Plain-text document sources:
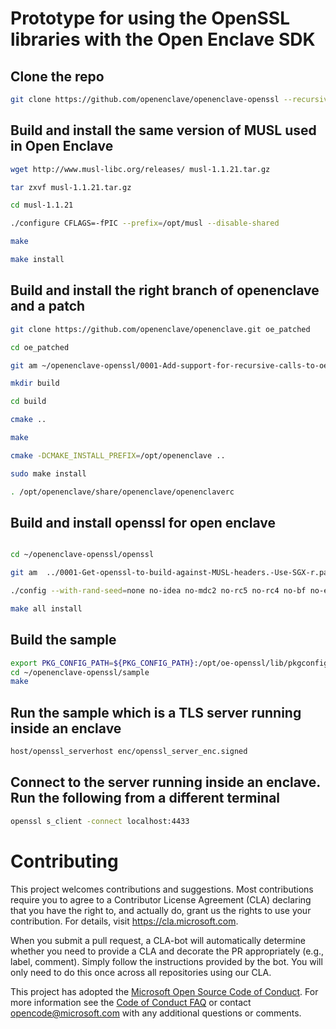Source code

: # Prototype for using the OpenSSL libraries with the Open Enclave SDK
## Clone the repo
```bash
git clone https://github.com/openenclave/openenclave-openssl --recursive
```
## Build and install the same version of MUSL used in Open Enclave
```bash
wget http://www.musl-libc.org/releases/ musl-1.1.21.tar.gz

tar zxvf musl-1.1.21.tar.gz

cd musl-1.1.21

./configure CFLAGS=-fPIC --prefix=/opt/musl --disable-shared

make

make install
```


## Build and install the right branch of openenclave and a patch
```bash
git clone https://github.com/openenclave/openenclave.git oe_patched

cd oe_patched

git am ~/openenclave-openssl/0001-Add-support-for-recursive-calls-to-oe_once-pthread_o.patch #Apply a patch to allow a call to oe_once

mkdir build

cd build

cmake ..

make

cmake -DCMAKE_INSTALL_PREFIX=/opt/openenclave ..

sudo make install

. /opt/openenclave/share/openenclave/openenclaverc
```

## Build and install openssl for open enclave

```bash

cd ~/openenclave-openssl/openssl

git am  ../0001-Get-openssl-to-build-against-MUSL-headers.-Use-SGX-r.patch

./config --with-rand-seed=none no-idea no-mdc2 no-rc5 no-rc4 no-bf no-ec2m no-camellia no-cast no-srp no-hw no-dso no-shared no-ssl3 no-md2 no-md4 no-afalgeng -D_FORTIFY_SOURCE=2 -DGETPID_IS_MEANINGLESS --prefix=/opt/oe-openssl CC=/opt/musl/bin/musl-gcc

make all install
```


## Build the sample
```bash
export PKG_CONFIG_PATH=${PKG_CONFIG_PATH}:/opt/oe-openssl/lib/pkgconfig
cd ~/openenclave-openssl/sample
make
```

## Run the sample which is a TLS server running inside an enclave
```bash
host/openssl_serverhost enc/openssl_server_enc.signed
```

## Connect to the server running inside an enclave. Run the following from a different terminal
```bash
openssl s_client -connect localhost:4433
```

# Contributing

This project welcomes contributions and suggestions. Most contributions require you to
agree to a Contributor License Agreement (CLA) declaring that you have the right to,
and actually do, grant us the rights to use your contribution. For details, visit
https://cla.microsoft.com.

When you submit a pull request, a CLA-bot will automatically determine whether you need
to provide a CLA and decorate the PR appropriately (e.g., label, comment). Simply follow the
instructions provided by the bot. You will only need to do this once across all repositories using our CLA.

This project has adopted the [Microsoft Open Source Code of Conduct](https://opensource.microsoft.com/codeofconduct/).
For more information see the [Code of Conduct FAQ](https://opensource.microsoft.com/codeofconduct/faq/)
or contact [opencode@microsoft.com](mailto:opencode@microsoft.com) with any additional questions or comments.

--

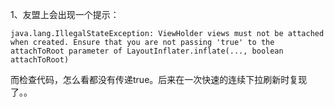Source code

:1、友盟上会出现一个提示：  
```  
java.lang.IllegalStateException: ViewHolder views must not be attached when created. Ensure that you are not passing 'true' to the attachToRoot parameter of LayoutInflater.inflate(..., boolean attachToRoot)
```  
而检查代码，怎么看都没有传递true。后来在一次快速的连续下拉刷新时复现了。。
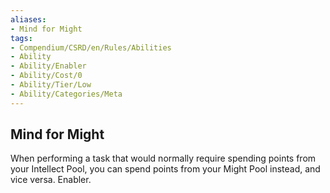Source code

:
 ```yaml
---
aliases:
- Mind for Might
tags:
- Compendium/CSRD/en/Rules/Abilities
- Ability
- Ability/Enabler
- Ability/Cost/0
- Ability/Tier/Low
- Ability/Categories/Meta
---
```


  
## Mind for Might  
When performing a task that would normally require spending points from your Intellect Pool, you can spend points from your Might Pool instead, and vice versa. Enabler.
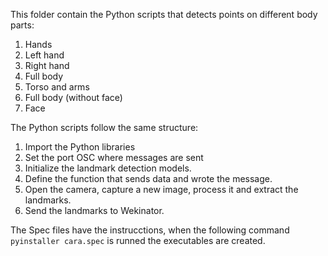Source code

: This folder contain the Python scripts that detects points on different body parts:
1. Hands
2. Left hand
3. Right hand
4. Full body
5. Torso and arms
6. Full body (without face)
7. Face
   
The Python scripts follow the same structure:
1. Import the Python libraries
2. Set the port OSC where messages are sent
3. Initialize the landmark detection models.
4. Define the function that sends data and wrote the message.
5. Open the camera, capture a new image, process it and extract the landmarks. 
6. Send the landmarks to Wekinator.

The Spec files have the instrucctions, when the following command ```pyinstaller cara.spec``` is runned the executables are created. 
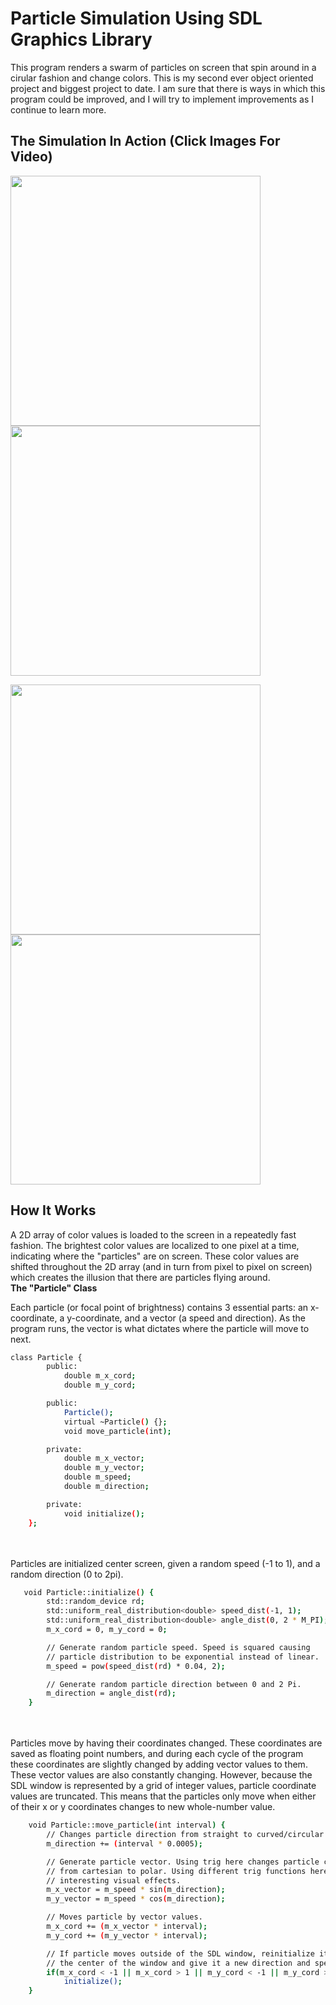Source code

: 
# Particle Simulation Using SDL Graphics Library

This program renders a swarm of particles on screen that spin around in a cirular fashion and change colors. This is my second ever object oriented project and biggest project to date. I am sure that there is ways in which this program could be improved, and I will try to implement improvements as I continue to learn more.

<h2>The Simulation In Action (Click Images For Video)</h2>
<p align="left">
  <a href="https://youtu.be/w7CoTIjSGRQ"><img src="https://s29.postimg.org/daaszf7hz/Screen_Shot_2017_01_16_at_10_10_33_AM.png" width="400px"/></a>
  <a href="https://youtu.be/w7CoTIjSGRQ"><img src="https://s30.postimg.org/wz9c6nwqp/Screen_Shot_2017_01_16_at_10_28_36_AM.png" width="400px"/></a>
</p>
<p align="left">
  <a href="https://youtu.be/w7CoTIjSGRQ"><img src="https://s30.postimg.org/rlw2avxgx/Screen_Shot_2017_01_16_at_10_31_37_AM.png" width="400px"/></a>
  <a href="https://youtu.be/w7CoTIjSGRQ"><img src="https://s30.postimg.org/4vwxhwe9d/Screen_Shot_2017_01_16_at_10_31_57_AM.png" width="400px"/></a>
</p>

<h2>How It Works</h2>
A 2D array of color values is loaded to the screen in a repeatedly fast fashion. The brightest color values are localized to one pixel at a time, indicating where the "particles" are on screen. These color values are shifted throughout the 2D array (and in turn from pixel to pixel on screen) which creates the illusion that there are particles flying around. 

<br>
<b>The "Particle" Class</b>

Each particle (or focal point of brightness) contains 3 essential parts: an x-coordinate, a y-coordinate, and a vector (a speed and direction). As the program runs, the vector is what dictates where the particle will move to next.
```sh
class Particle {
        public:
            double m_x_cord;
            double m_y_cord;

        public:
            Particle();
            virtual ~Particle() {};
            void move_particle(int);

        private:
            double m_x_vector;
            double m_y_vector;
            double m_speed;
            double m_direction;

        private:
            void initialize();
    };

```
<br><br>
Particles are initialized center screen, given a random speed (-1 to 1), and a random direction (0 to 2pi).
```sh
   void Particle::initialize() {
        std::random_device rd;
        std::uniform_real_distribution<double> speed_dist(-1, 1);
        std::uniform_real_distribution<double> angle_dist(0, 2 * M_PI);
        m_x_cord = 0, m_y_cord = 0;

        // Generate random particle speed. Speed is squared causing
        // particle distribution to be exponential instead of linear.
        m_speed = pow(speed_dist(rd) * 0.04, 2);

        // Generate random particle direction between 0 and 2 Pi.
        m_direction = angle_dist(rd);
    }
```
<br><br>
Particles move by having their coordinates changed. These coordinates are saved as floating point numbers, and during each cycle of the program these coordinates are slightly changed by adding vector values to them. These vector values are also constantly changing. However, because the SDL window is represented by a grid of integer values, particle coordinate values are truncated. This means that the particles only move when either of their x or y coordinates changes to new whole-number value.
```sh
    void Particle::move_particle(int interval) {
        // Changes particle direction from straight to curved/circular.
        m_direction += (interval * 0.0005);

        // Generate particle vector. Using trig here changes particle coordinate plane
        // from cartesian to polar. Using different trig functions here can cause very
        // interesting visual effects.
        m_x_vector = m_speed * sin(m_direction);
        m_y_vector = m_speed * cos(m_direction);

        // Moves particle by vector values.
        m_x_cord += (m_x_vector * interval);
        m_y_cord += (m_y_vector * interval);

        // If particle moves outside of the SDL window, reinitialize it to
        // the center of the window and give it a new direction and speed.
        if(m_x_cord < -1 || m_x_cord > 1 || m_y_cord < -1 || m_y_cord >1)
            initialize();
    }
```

--

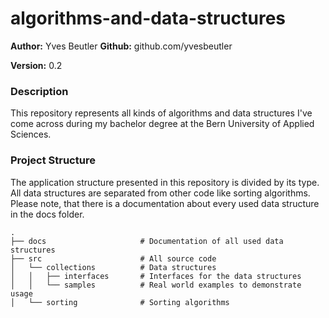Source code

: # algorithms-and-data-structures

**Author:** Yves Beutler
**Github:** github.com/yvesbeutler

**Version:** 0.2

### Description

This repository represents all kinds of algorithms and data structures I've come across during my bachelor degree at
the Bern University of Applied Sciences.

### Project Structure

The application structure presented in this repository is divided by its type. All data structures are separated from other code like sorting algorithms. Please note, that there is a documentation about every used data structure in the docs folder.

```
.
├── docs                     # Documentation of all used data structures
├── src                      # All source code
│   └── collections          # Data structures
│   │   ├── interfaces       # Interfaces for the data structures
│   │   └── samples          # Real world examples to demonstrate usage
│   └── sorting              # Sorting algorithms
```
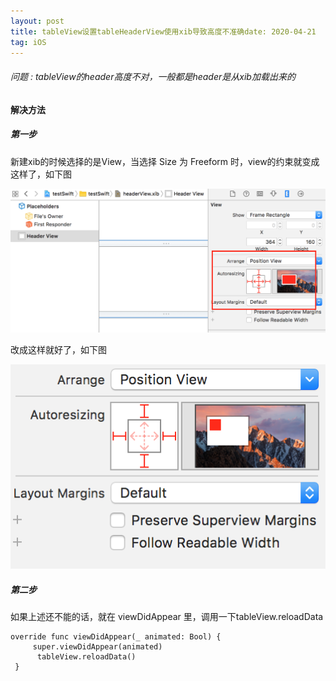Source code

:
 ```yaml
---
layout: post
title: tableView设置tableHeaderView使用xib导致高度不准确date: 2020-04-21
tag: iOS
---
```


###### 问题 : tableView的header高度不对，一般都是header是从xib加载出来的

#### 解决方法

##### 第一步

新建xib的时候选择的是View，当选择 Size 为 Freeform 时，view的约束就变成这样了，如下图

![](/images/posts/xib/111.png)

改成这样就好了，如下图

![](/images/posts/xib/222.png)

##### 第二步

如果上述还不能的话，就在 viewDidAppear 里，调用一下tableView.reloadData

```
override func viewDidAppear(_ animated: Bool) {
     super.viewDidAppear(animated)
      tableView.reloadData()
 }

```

* Instructions to follow *
Word for word, restate the lines above from the line containing "## Build and install the right" through the line containing "agree to a Contributor", with both included and nothing else.

* Solution to this exercise *
## Build and install the right branch of openenclave and a patch
```bash
git clone https://github.com/openenclave/openenclave.git oe_patched

cd oe_patched

git am ~/openenclave-openssl/0001-Add-support-for-recursive-calls-to-oe_once-pthread_o.patch #Apply a patch to allow a call to oe_once

mkdir build

cd build

cmake ..

make

cmake -DCMAKE_INSTALL_PREFIX=/opt/openenclave ..

sudo make install

. /opt/openenclave/share/openenclave/openenclaverc
```

## Build and install openssl for open enclave

```bash

cd ~/openenclave-openssl/openssl

git am  ../0001-Get-openssl-to-build-against-MUSL-headers.-Use-SGX-r.patch

./config --with-rand-seed=none no-idea no-mdc2 no-rc5 no-rc4 no-bf no-ec2m no-camellia no-cast no-srp no-hw no-dso no-shared no-ssl3 no-md2 no-md4 no-afalgeng -D_FORTIFY_SOURCE=2 -DGETPID_IS_MEANINGLESS --prefix=/opt/oe-openssl CC=/opt/musl/bin/musl-gcc

make all install
```


## Build the sample
```bash
export PKG_CONFIG_PATH=${PKG_CONFIG_PATH}:/opt/oe-openssl/lib/pkgconfig
cd ~/openenclave-openssl/sample
make
```

## Run the sample which is a TLS server running inside an enclave
```bash
host/openssl_serverhost enc/openssl_server_enc.signed
```

## Connect to the server running inside an enclave. Run the following from a different terminal
```bash
openssl s_client -connect localhost:4433
```

# Contributing

This project welcomes contributions and suggestions. Most contributions require you to
agree to a Contributor License Agreement (CLA) declaring that you have the right to,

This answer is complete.